---------- INFORMATION ----------

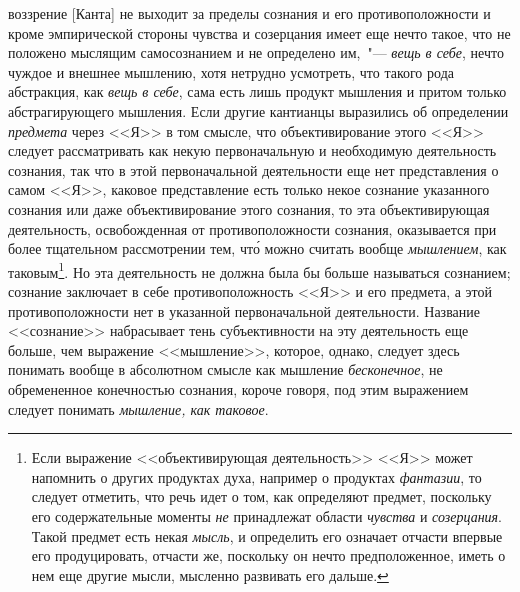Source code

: воззрение [Канта] не выходит за пределы сознания
и его противоположности и кроме эмпирической стороны
чувства и созерцания имеет еще нечто такое, что не положено
мыслящим самосознанием и не определено им,~"---
\emph{вещь в себе}, нечто чуждое и внешнее мышлению, хотя
нетрудно усмотреть, что такого рода абстракция, как
\emph{вещь в себе}, сама есть лишь продукт мышления и притом
только абстрагирующего мышления. Если другие
кантианцы\endnotemark{} выразились об определении \emph{предмета} через
<<Я>> в том смысле, что объективирование этого <<Я>> следует
рассматривать как некую первоначальную и необходимую
деятельность сознания, так что в этой первоначальной
деятельности еще нет представления о самом
<<Я>>, каковое представление есть только некое сознание
указанного сознания или даже объективирование этого сознания,
то эта объективирующая деятельность, освобожденная
от противоположности сознания, оказывается при
более тщательном рассмотрении тем, чт\'о можно считать
вообще \emph{мышлением}, как таковым\footnote{Если выражение
  <<объективирующая деятельность>> <<Я>> может напомнить о
  других продуктах духа, например о продуктах \emph{фантазии},
  то следует отметить, что речь идет о том, как определяют
  предмет, поскольку его содержательные моменты \emph{не} принадлежат
  области \emph{чувства} и \emph{созерцания}. Такой предмет есть некая
  \emph{мысль}, и определить его означает отчасти впервые его продуцировать,
  отчасти же, поскольку он нечто предположенное, иметь
  о нем еще другие мысли, мысленно развивать его дальше.}. Но эта деятельность
не должна была бы больше называться сознанием; сознание
заключает в себе противоположность <<Я>> и его
предмета, а этой противоположности нет в указанной
первоначальной деятельности. Название <<сознание>> набрасывает
тень субъективности на эту деятельность еще
больше, чем выражение <<мышление>>, которое, однако,
следует здесь понимать вообще в абсолютном смысле как
мышление \emph{бесконечное}, не обремененное конечностью сознания,
короче говоря, под этим выражением следует
понимать \emph{мышление, как таковое}.



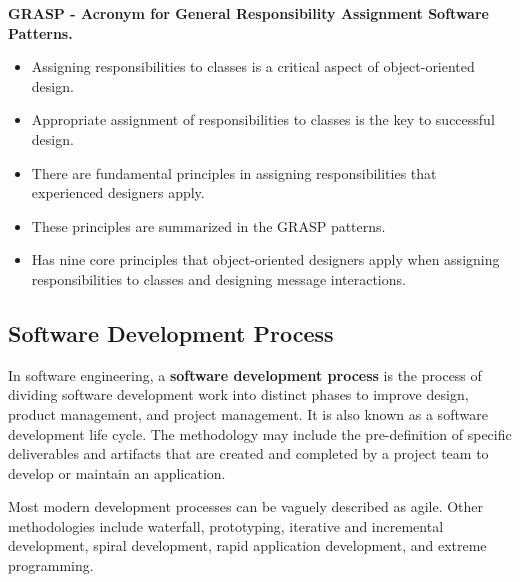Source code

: \documentclass[12pt,a4paper,titlepage]{article}
\begin{document}
\textbf{GRASP - Acronym for General Responsibility Assignment Software Patterns.}
\begin{itemize}
	\item Assigning responsibilities to classes is a critical aspect of object-oriented design.
	\item Appropriate assignment of responsibilities to classes is the key to successful design.
	\item There are fundamental principles in assigning responsibilities that experienced designers apply.
	\item These principles are summarized in the GRASP patterns.
	\item Has nine core principles that object-oriented designers apply when assigning responsibilities to classes and designing message interactions.
\end{itemize}

\subsection{Software Development Process}
In software engineering, a \textbf{software development process} is the process of dividing software development work into distinct phases to improve design, product management, and project management. It is also known as a software development life cycle. The methodology may include the pre-definition of specific deliverables and artifacts that are created and completed by a project team to develop or maintain an application.\par
Most modern development processes can be vaguely described as agile. Other methodologies include waterfall, prototyping, iterative and incremental development, spiral development, rapid application development, and extreme programming.\par
\end{document}
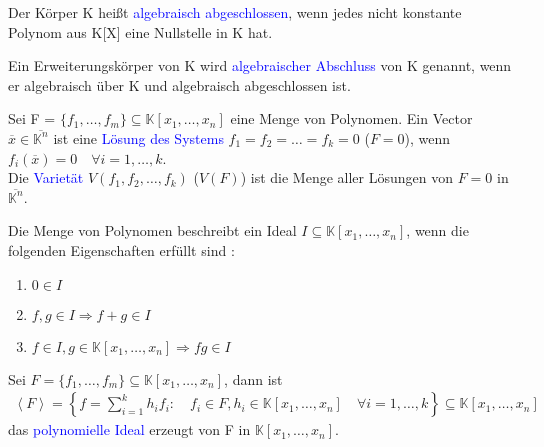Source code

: \begin{definition}
Der Körper K heißt \textcolor{blue}{algebraisch abgeschlossen}, wenn jedes nicht konstante Polynom aus K[X] eine Nullstelle in K hat. \cite{Karpfinger}
\end{definition}

\begin{definition}
Ein Erweiterungskörper von K wird \textcolor{blue}{algebraischer Abschluss} von K genannt, wenn er algebraisch über K und algebraisch abgeschlossen ist. \cite{Karpfinger}
\end{definition}

\begin{definition}
Sei F = $\{f_1,\ldots,f_m\} \subseteq \mathbb{K}[x_1,\ldots,x_n]$ eine Menge von Polynomen. Ein Vector $\overline{x} \in \overline{\mathbb{K}^n}$ ist eine \textcolor{blue}{Lösung des Systems} $f_1 = f_2 = \ldots = f_k=0$ ($F = 0$), wenn $f_i(\overline{x})=0 \quad \forall i=1,\dots,k$.\\
Die \textcolor{blue}{Varietät} $V(f_1,f_2,\ldots,f_k)$ ($V(F)$) ist die Menge aller Lösungen von $F=0$ in $\overline{\mathbb{K}^n}$.\cite{Ausgangsartikel}
\end{definition}

\begin{definition}
Die Menge von Polynomen beschreibt ein Ideal $I \subseteq \mathbb{K}[x_1,\ldots,x_n]$, wenn die folgenden Eigenschaften erfüllt sind \cite{Ausgangsartikel}:
\begin{enumerate}
\item $0 \in I$
\item $f,g \in I \Rightarrow f+g \in I$
\item $f \in I, g \in \mathbb{K}[x_1,\ldots,x_n] \Rightarrow fg \in I$
\end{enumerate}
Sei $F = \{f_1,\ldots,f_m\} \subseteq \mathbb{K}[x_1,\ldots,x_n]$, dann ist
\begin{align*}
\left\langle F \right\rangle = \left\{f = \sum_{i=1}^k h_if_i: \quad f_i \in F, h_i \in \mathbb{K}[x_1,\ldots,x_n] \quad \forall i = 1,\ldots,k\right\} \subseteq \mathbb{K}[x_1,\ldots,x_n]
\end{align*}
das \textcolor{blue}{polynomielle Ideal} erzeugt von F in $\mathbb{K}[x_1,\ldots,x_n]$.
\end{definition}

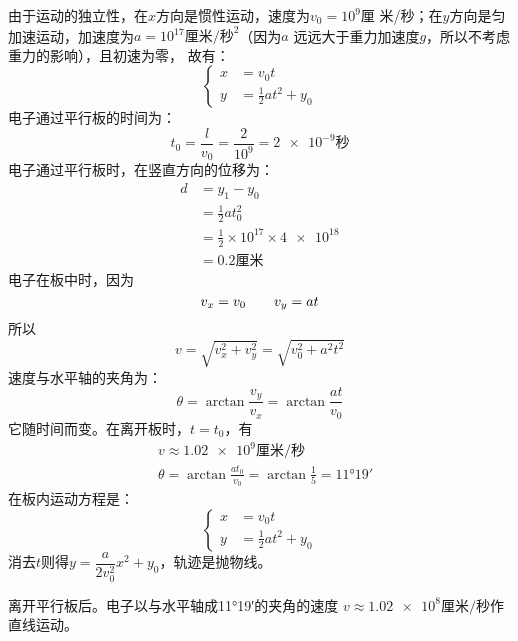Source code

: 由于运动的独立性，在$x$方向是惯性运动，速度为$v_0=10^9$厘
米/秒；在$y$方向是匀加速运动，加速度为$a=10^{17}\text{厘米/秒}^2$（因为$a$
远远大于重力加速度$g$，所以不考虑重力的影响），且初速为零，
故有：
\begin{equation*}
    \left\lbrace \begin{aligned}
        x & =v_0 t               \\
        y & =\frac{1}{2}at^2+y_0
    \end{aligned}\right.
\end{equation*}
电子通过平行板的时间为：
\begin{equation*}
    t_0=\frac{l}{v_0}=\frac{2}{10^{9}}=\num{2e-9}\text{秒}
\end{equation*}
电子通过平行板时，在竖直方向的位移为：
\begin{align*}
    d & =y_1-y_0                                     \\
      & =\frac{1}{2}at_0^2                           \\
      & =\frac{1}{2}\times 10^{17} \times \num{4e18} \\
      & =0.2\text{厘米}
\end{align*}
电子在板中时，因为
\begin{equation*}
    v_x=v_0 \qquad v_y=at \\
\end{equation*}
所以
\begin{equation*}
    v=\sqrt{v_x^2+v_y^2}=\sqrt{v_0^2 + a^2 t^2}
\end{equation*}
速度与水平轴的夹角为：
\begin{equation*}
    \theta = \arctan\frac{v_y}{v_x} = \arctan\frac{at}{v_0}
\end{equation*}
它随时间而变。在离开板时，$t=t_0$，有
\begin{align*}
     & v \approx \num{1.02e9}\text{厘米/秒}                           \\
     & \theta = \arctan\frac{at_0}{v_0} =\arctan\frac 1 5=\ang{11;19;}
\end{align*}
在板内运动方程是：
\begin{equation*}
    \left\lbrace \begin{aligned}
        x & =v_0 t               \\
        y & =\frac{1}{2}at^2+y_0
    \end{aligned}\right.
\end{equation*}
消去$t$则得$y=\dfrac{a}{2v_0^2}x^2+y_0$，轨迹是抛物线。

离开平行板后。电子以与水平轴成\ang{11;19;}的夹角的速度
$v\approx\num{1.02e8}\text{厘米/秒}$作直线运动。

----------

TASK DESCRIPTION
Once you find the line with "eine Menge von" in the entries above, output it and each line after it up to and including the line with "I \Rightarrow f+g \in I$", and nothing else.

ANSWER
Sei F = $\{f_1,\ldots,f_m\} \subseteq \mathbb{K}[x_1,\ldots,x_n]$ eine Menge von Polynomen. Ein Vector $\overline{x} \in \overline{\mathbb{K}^n}$ ist eine \textcolor{blue}{Lösung des Systems} $f_1 = f_2 = \ldots = f_k=0$ ($F = 0$), wenn $f_i(\overline{x})=0 \quad \forall i=1,\dots,k$.\\
Die \textcolor{blue}{Varietät} $V(f_1,f_2,\ldots,f_k)$ ($V(F)$) ist die Menge aller Lösungen von $F=0$ in $\overline{\mathbb{K}^n}$.\cite{Ausgangsartikel}
\end{definition}

\begin{definition}
Die Menge von Polynomen beschreibt ein Ideal $I \subseteq \mathbb{K}[x_1,\ldots,x_n]$, wenn die folgenden Eigenschaften erfüllt sind \cite{Ausgangsartikel}:
\begin{enumerate}
\item $0 \in I$
\item $f,g \in I \Rightarrow f+g \in I$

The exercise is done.